= Assignment =
Copy out each line below in which the string "begin" appears.

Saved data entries
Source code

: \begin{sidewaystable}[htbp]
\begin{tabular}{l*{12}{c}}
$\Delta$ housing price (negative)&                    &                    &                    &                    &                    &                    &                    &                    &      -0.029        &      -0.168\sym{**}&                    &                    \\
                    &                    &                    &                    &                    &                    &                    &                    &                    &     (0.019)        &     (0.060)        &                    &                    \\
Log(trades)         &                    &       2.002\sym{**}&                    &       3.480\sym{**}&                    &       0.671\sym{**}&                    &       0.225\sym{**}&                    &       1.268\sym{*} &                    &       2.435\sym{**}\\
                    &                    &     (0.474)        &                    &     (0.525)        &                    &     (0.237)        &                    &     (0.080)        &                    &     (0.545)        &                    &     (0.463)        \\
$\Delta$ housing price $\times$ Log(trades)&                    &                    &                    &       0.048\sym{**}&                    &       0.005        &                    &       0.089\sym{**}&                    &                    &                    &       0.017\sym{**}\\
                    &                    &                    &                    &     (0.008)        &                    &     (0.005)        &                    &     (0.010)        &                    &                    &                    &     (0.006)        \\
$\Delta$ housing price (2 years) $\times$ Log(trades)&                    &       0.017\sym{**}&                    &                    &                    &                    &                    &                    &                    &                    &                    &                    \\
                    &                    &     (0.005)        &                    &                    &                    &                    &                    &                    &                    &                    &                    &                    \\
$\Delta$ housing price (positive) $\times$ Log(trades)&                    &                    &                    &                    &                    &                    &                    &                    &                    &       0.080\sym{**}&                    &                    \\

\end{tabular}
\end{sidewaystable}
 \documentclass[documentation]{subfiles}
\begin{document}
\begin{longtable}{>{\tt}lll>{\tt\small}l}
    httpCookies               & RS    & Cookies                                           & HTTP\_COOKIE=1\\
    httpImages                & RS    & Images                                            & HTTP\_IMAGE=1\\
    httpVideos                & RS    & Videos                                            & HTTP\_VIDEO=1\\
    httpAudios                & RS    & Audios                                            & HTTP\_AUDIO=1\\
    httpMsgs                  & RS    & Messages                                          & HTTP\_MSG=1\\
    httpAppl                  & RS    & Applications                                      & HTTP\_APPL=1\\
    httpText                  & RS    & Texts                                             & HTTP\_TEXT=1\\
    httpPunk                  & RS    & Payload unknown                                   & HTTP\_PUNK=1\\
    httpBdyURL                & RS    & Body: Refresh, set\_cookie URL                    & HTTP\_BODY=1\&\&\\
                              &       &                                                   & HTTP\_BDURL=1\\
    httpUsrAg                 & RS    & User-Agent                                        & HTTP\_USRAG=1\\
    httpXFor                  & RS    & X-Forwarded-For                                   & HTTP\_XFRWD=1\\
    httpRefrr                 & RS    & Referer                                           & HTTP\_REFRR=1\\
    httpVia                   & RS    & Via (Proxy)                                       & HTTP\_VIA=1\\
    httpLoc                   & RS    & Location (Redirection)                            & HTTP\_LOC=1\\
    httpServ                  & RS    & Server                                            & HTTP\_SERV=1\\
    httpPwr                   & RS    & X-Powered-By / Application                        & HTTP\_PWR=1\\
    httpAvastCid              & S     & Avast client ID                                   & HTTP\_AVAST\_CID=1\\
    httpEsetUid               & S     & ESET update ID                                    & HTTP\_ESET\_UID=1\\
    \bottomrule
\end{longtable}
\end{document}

= Answer to the problem =
: \begin{sidewaystable}[htbp]
\begin{tabular}{l*{12}{c}}
\begin{document}
\begin{longtable}{>{\tt}lll>{\tt\small}l}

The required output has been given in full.